Bob Norris

Personal information
- Full name: Robert Norris
- Date of birth: 12 March 1875
- Place of birth: Preston, England
- Date of death: 31 March 1940 (aged 65)
- Place of death: Nottingham, England
- Position: Left half

Senior career*
- Years: Team / Apps / (Gls)
- 1896−1898: Blackpool / 53 / (0)
- 1898–1904: Nottingham Forest
- 1904–1905: Doncaster Rovers / 21 / (3)
- 1905–190?: Nottingham Forest

= Bob Norris (footballer) =

English footballer

Robert Norris (12 March 1875 − 31 March 1940) was an English footballer who played as a left half with Blackpool, Nottingham Forest and Doncaster Rovers in the Football League.

==Club career==
===Blackpool===
Norris appeared in Blackpool's first game in the Football League, a 3–1 defeat, on 5 September 1896, at Lincoln City's Sincil Bank.

===Nottingham Forest===
He moved to Nottingham Forest for the beginning of the 1898–99 season.

===Doncaster Rovers===
Signed by Doncaster Rovers in 1904 Norris went on to make 23 Football League and FA Cup appearances.

===Nottingham Forest===
After Doncaster were relegated back to the Midland League at the end of the 1904–05 season, Norris returned to Nottingham Forest, going on a tour of Argentina and Uruguay where they won all 8 games.

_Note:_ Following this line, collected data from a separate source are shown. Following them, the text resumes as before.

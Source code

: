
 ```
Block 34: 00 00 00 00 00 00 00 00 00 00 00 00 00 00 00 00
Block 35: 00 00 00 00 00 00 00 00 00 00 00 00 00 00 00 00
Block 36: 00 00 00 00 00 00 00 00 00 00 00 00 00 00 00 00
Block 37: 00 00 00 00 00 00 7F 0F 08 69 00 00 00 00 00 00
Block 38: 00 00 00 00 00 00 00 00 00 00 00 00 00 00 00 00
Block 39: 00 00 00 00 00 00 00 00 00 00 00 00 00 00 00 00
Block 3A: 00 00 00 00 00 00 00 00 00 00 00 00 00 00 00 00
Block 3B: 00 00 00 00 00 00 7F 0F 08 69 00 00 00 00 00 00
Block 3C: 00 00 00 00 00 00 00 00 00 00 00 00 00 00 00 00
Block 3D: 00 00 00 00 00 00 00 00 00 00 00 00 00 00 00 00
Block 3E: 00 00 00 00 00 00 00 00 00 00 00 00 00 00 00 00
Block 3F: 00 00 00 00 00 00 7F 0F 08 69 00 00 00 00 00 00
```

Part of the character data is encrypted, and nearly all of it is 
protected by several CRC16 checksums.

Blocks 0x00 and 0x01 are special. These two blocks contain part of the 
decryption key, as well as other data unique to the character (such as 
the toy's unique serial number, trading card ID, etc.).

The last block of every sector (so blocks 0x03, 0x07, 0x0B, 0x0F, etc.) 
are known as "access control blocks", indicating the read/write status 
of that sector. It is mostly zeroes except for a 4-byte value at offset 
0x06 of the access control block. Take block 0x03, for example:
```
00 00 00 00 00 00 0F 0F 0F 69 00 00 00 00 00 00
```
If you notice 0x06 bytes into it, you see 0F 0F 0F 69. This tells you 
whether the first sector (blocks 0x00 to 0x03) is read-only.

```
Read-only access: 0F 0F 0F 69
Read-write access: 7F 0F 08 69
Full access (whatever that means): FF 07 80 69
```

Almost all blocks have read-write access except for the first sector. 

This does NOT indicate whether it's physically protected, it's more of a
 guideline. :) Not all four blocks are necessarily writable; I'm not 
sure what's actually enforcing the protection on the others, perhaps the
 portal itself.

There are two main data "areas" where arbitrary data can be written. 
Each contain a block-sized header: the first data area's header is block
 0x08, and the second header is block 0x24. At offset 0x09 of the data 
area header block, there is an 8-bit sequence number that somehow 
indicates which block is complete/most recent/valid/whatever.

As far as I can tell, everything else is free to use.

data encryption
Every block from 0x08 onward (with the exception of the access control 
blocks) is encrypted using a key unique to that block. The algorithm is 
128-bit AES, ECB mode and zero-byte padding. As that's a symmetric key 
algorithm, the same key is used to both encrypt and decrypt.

Altogether, he made 146 appearances for Forest over his 6-year stay there.

==International career==
On 31 March 1900, Norris played for a representative English League XI against a Scottish XI at Crystal Palace. He scored an own goal in the 90th minute, giving the Scots the equaliser to draw the match.

==Personal life==
Norris had a grandson Bob Norris, who both also played for Nottingham Forest.